Garcia had been found guilty of this charge once before, but the Texas appellate court granted a request for a retrial because a blood draw was performed without a warrant. Garcia’s first guilty verdict was handed down July 7, 2014.
The proceedings in this trial were heated and emotional, as family members of both Garcia and Bruce lined the pews on either side of the courtroom and details of the graphic scene from that night were recounted.
Isabel Zapata and Ricardo Carrillo were riding to Bandera from San Antonio that evening when they came across the accident and attempted to render aid.
“All they could see were little hands on the window yelling and crying and we didn’t know exactly what was happening,” Zapata testified. “So, he had me get off the bike and was hollering at me to call 911. What I saw was, he (Carrillo) tapped the window and she jumped up and turned around and handed me a little girl. …
“This little girl was just asking for her sister, for her sister.”
The recording of the 911 call made by Zapata that night was played for the court, and the heart-wrenching cries of a young girl could be heard as those at the scene said, “We’re trying to help you.”
Evidence submitted in court showed the two vehicles made impact nearly in the shoulder of Bruce’s lane – indicating she had attempted evasive measures – but Garcia was entirely in her lane. Expert testimony showed Garcia never attempted to brake before impact, only stopping when his pickup veered off the road into a ditch a few hundred feet from the impact site.
Bruce was hit on the driver’s side and flipped, with the vehicle landing on its driver’s side and taking much of the impact. Images of Bruce’s small hatchback showed the entire driver’s side was torn to shreds and falling off its chassis, with her driver’s side door and engine ripped apart.
In closing arguments, Garcia’s defense attorney, Dante Dominguez, repeated testimony suggesting Bruce could have been saved.
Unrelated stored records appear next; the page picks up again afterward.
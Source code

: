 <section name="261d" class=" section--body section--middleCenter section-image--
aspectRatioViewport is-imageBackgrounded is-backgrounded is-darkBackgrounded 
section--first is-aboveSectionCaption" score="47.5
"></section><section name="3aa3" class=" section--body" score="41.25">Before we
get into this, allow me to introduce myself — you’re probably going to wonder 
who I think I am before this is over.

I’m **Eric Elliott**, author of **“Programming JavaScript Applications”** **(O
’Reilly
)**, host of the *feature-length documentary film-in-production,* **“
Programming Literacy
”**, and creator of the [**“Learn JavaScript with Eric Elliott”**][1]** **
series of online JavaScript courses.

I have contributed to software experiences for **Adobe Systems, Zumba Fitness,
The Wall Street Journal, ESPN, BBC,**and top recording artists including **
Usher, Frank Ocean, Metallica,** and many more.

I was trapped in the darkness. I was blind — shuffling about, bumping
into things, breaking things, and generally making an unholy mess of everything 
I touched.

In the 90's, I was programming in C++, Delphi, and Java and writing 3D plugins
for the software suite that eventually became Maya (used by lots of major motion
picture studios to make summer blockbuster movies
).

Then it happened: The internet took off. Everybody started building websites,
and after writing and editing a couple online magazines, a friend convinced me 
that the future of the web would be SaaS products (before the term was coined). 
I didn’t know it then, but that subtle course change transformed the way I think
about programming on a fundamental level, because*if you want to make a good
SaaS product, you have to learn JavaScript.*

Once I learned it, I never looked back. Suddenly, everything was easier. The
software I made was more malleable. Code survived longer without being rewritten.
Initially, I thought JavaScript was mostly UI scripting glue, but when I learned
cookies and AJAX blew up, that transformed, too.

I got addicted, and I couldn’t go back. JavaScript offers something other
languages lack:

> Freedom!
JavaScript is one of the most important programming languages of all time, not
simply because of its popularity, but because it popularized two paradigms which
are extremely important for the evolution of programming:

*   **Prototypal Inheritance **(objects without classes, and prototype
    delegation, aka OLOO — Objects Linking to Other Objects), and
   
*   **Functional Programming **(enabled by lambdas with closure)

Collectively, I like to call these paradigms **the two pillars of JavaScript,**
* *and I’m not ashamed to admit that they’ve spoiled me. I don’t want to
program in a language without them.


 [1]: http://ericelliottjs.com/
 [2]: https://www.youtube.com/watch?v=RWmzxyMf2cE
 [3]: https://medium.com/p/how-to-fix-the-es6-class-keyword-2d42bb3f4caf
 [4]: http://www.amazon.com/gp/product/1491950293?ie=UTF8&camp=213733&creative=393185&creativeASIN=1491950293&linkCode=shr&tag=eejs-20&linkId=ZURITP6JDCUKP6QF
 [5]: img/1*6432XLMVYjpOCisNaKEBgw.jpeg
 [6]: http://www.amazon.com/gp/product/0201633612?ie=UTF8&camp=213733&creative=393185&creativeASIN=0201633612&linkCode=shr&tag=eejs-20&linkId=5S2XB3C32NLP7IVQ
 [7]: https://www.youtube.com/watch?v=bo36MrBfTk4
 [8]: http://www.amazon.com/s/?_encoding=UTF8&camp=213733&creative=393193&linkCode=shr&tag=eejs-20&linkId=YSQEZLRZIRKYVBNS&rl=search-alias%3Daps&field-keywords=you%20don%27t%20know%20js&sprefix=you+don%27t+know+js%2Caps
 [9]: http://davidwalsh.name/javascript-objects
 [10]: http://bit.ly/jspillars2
Dominguez argued the blood draw showing Garcia had a blood alcohol level of .18 – more than double the intoxication minimum – was based on blood serum rather than “whole blood,” which he said was not a method intended for criminal prosecution.
However, ADA Manuel Cardenas called the defense’s closing arguments laughable.
“I’m going to be in so much trouble,” Cardenas quoted Garcia as saying. “That’s all he cares about.”
This led to an objection from Dominguez.
“I’m going to be in so much trouble,” Cardenas said after convening with the judge, moving to the opposite side of the court from the jury and looking directly at the defendant and loudly repeating the phrase several times before Dominguez called another objection.
After closing arguments, the jury deliberated for a short period and found Garcia guilty of the second-degree felony of intoxicated manslaughter.
Garcia’s bond was revoked despite Dominguez pointing out the defendant had shown up to all hearings and followed probationary terms in the six years leading up to the retrial.
Garcia turned to the seven sobbing family members and friends who sat behind him in the pews for most of the trial, hugged his grieving mother and shared emotional farewells before being escorted away into police custody.